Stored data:
══════════════════════════════

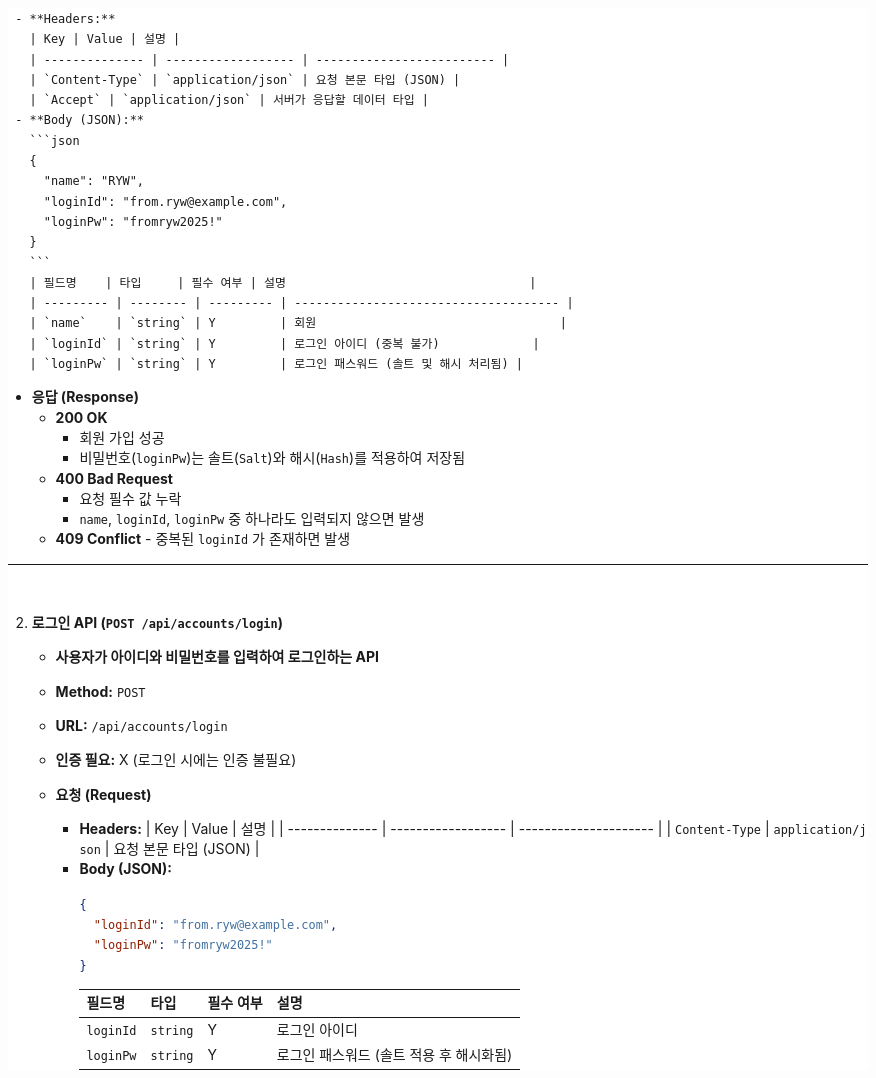      - **Headers:**
       | Key | Value | 설명 |
       | -------------- | ------------------ | ------------------------- |
       | `Content-Type` | `application/json` | 요청 본문 타입 (JSON) |
       | `Accept` | `application/json` | 서버가 응답할 데이터 타입 |
     - **Body (JSON):**
       ```json
       {
         "name": "RYW",
         "loginId": "from.ryw@example.com",
         "loginPw": "fromryw2025!"
       }
       ```
       | 필드명    | 타입     | 필수 여부 | 설명                                  |
       | --------- | -------- | --------- | ------------------------------------- |
       | `name`    | `string` | Y         | 회원                                  |
       | `loginId` | `string` | Y         | 로그인 아이디 (중복 불가)             |
       | `loginPw` | `string` | Y         | 로그인 패스워드 (솔트 및 해시 처리됨) |

   - **응답 (Response)**
     - **200 OK**
       - 회원 가입 성공
       - 비밀번호(`loginPw`)는 솔트(`Salt`)와 해시(`Hash`)를 적용하여 저장됨
     - **400 Bad Request**
       - 요청 필수 값 누락
       - `name`, `loginId`, `loginPw` 중 하나라도 입력되지 않으면 발생
     - **409 Conflict** - 중복된 `loginId` 가 존재하면 발생

---

<br>

2. **로그인 API (`POST /api/accounts/login`)**

   - **사용자가 아이디와 비밀번호를 입력하여 로그인하는 API**
   - **Method:** `POST`
   - **URL:** `/api/accounts/login`
   - **인증 필요:** X (로그인 시에는 인증 불필요)
   - **요청 (Request)**

     - **Headers:**
       | Key | Value | 설명 |
       | -------------- | ------------------ | --------------------- |
       | `Content-Type` | `application/json` | 요청 본문 타입 (JSON) |
     - **Body (JSON):**
       ```json
       {
         "loginId": "from.ryw@example.com",
         "loginPw": "fromryw2025!"
       }
       ```
       | 필드명    | 타입     | 필수 여부 | 설명                                    |
       | --------- | -------- | --------- | --------------------------------------- |
       | `loginId` | `string` | Y         | 로그인 아이디                           |
       | `loginPw` | `string` | Y         | 로그인 패스워드 (솔트 적용 후 해시화됨) |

══════════════════════════════

Exercise brief: Word for word, restate all of the records. Exclude the pictures.

Answer space:
      - **Headers:**
       | Key | Value | 설명 |
       | -------------- | ------------------ | ------------------------- |
       | `Content-Type` | `application/json` | 요청 본문 타입 (JSON) |
       | `Accept` | `application/json` | 서버가 응답할 데이터 타입 |
     - **Body (JSON):**
       ```json
       {
         "name": "RYW",
         "loginId": "from.ryw@example.com",
         "loginPw": "fromryw2025!"
       }
       ```
       | 필드명    | 타입     | 필수 여부 | 설명                                  |
       | --------- | -------- | --------- | ------------------------------------- |
       | `name`    | `string` | Y         | 회원                                  |
       | `loginId` | `string` | Y         | 로그인 아이디 (중복 불가)             |
       | `loginPw` | `string` | Y         | 로그인 패스워드 (솔트 및 해시 처리됨) |

   - **응답 (Response)**
     - **200 OK**
       - 회원 가입 성공
       - 비밀번호(`loginPw`)는 솔트(`Salt`)와 해시(`Hash`)를 적용하여 저장됨
     - **400 Bad Request**
       - 요청 필수 값 누락
       - `name`, `loginId`, `loginPw` 중 하나라도 입력되지 않으면 발생
     - **409 Conflict** - 중복된 `loginId` 가 존재하면 발생

---

<br>

2. **로그인 API (`POST /api/accounts/login`)**

   - **사용자가 아이디와 비밀번호를 입력하여 로그인하는 API**
   - **Method:** `POST`
   - **URL:** `/api/accounts/login`
   - **인증 필요:** X (로그인 시에는 인증 불필요)
   - **요청 (Request)**

     - **Headers:**
       | Key | Value | 설명 |
       | -------------- | ------------------ | --------------------- |
       | `Content-Type` | `application/json` | 요청 본문 타입 (JSON) |
     - **Body (JSON):**
       ```json
       {
         "loginId": "from.ryw@example.com",
         "loginPw": "fromryw2025!"
       }
       ```
       | 필드명    | 타입     | 필수 여부 | 설명                                    |
       | --------- | -------- | --------- | --------------------------------------- |
       | `loginId` | `string` | Y         | 로그인 아이디                           |
       | `loginPw` | `string` | Y         | 로그인 패스워드 (솔트 적용 후 해시화됨) |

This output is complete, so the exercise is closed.